Plaintiff’s Factum, paragraphs 60,62
There is only one reference in the judgment to sexual harassment as pleaded in ANoCC — it should be noted that sexual harassment was the original way of furtherance of conspiracy as of April 2019 when SFU coerced Trotignon to limit her relationship with me. That reference was made on page 21 of the judgment and extends only over 3 line of the judgment and inaccurately so.
There is clear evidence that Fitzpatrick simply copied and pasted in the judgment some of what the respondents had written in their application—she did not really care about reading [the material].
Instead of adhering to basic duties of an adjudicator, she uses her imagination—which is often prejudicial against the plaintiff—and as a result, engages in false and dishonest reporting.
An example of such negligence is evident when at para 72 of the judgment she writes about my Affidavit #5. Without bothering to read it, she decides to attach it in her imagination to Trotignon and then astonishingly puts that imagination in the judgment. Ironically, on this very occasion which is evident of her bizarre level of negligence for a judge, her view is that “[the Plaintiff’s] allegation took another bizarre turn.”

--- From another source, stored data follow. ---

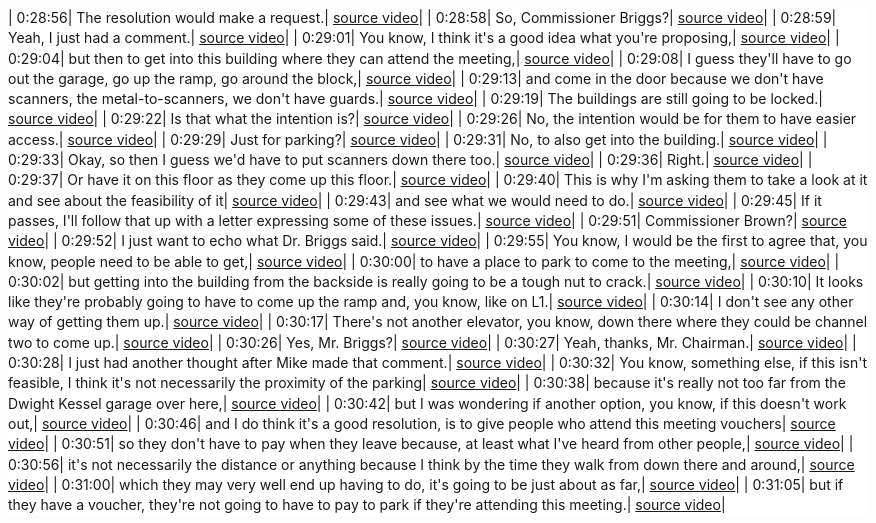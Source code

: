 | 0:28:56| The resolution would make a request.| [source video](https://archive.org/details/cocomws101206?start=1736)|
| 0:28:58| So, Commissioner Briggs?| [source video](https://archive.org/details/cocomws101206?start=1738)|
| 0:28:59| Yeah, I just had a comment.| [source video](https://archive.org/details/cocomws101206?start=1739)|
| 0:29:01| You know, I think it's a good idea what you're proposing,| [source video](https://archive.org/details/cocomws101206?start=1741)|
| 0:29:04| but then to get into this building where they can attend the meeting,| [source video](https://archive.org/details/cocomws101206?start=1744)|
| 0:29:08| I guess they'll have to go out the garage, go up the ramp, go around the block,| [source video](https://archive.org/details/cocomws101206?start=1748)|
| 0:29:13| and come in the door because we don't have scanners, the metal-to-scanners, we don't have guards.| [source video](https://archive.org/details/cocomws101206?start=1753)|
| 0:29:19| The buildings are still going to be locked.| [source video](https://archive.org/details/cocomws101206?start=1759)|
| 0:29:22| Is that what the intention is?| [source video](https://archive.org/details/cocomws101206?start=1762)|
| 0:29:26| No, the intention would be for them to have easier access.| [source video](https://archive.org/details/cocomws101206?start=1766)|
| 0:29:29| Just for parking?| [source video](https://archive.org/details/cocomws101206?start=1769)|
| 0:29:31| No, to also get into the building.| [source video](https://archive.org/details/cocomws101206?start=1771)|
| 0:29:33| Okay, so then I guess we'd have to put scanners down there too.| [source video](https://archive.org/details/cocomws101206?start=1773)|
| 0:29:36| Right.| [source video](https://archive.org/details/cocomws101206?start=1776)|
| 0:29:37| Or have it on this floor as they come up this floor.| [source video](https://archive.org/details/cocomws101206?start=1777)|
| 0:29:40| This is why I'm asking them to take a look at it and see about the feasibility of it| [source video](https://archive.org/details/cocomws101206?start=1780)|
| 0:29:43| and see what we would need to do.| [source video](https://archive.org/details/cocomws101206?start=1783)|
| 0:29:45| If it passes, I'll follow that up with a letter expressing some of these issues.| [source video](https://archive.org/details/cocomws101206?start=1785)|
| 0:29:51| Commissioner Brown?| [source video](https://archive.org/details/cocomws101206?start=1791)|
| 0:29:52| I just want to echo what Dr. Briggs said.| [source video](https://archive.org/details/cocomws101206?start=1792)|
| 0:29:55| You know, I would be the first to agree that, you know, people need to be able to get,| [source video](https://archive.org/details/cocomws101206?start=1795)|
| 0:30:00| to have a place to park to come to the meeting,| [source video](https://archive.org/details/cocomws101206?start=1800)|
| 0:30:02| but getting into the building from the backside is really going to be a tough nut to crack.| [source video](https://archive.org/details/cocomws101206?start=1802)|
| 0:30:10| It looks like they're probably going to have to come up the ramp and, you know, like on L1.| [source video](https://archive.org/details/cocomws101206?start=1810)|
| 0:30:14| I don't see any other way of getting them up.| [source video](https://archive.org/details/cocomws101206?start=1814)|
| 0:30:17| There's not another elevator, you know, down there where they could be channel two to come up.| [source video](https://archive.org/details/cocomws101206?start=1817)|
| 0:30:26| Yes, Mr. Briggs?| [source video](https://archive.org/details/cocomws101206?start=1826)|
| 0:30:27| Yeah, thanks, Mr. Chairman.| [source video](https://archive.org/details/cocomws101206?start=1827)|
| 0:30:28| I just had another thought after Mike made that comment.| [source video](https://archive.org/details/cocomws101206?start=1828)|
| 0:30:32| You know, something else, if this isn't feasible, I think it's not necessarily the proximity of the parking| [source video](https://archive.org/details/cocomws101206?start=1832)|
| 0:30:38| because it's really not too far from the Dwight Kessel garage over here,| [source video](https://archive.org/details/cocomws101206?start=1838)|
| 0:30:42| but I was wondering if another option, you know, if this doesn't work out,| [source video](https://archive.org/details/cocomws101206?start=1842)|
| 0:30:46| and I do think it's a good resolution, is to give people who attend this meeting vouchers| [source video](https://archive.org/details/cocomws101206?start=1846)|
| 0:30:51| so they don't have to pay when they leave because, at least what I've heard from other people,| [source video](https://archive.org/details/cocomws101206?start=1851)|
| 0:30:56| it's not necessarily the distance or anything because I think by the time they walk from down there and around,| [source video](https://archive.org/details/cocomws101206?start=1856)|
| 0:31:00| which they may very well end up having to do, it's going to be just about as far,| [source video](https://archive.org/details/cocomws101206?start=1860)|
| 0:31:05| but if they have a voucher, they're not going to have to pay to park if they're attending this meeting.| [source video](https://archive.org/details/cocomws101206?start=1865)|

Plaintiff’s Factum, paragraphs 68-70
The inescapable conclusion in these circumstances is that either:
1. Fitzpatrick J. did not bother to read the appellant’s pleadings properly and in a way that every adjudicator should do, or
2. otherwise, engaged in dishonest reporting, fact manipulations, and rhetoric.
In either case, the ruling of Fitzpatrick J. represents negligence and has no basis in law- the judgment should be taken as some unprofessional writeups purposefully prepared to rationalize a decision that was reached regardless of ANoCC.
Plaintiff’s Factum, paragraph 91
3. A closer look into some parts of the defected judgement of Fitzpatrick
3.1 Forming the judgment by copying from SFU’s application while ignoring the Plaintiff’s claim
Table 1 below indicates some of the parts in Fitzpatrick‘s judgment that are directly copied from the opposing parties’ material, which copies at times simultaneously include quotes from the defendants or the judge’s baseless, arbitrary, and biased speculations and manifestly false fabrications.
38 out of 100 paragraphs in Fitzpatrick‘s judgment, including the entire “background” were copied directly from SFU’s application, with no reference to the Plaintiff’s claim, which was the only subject of the jurisdictional challenge.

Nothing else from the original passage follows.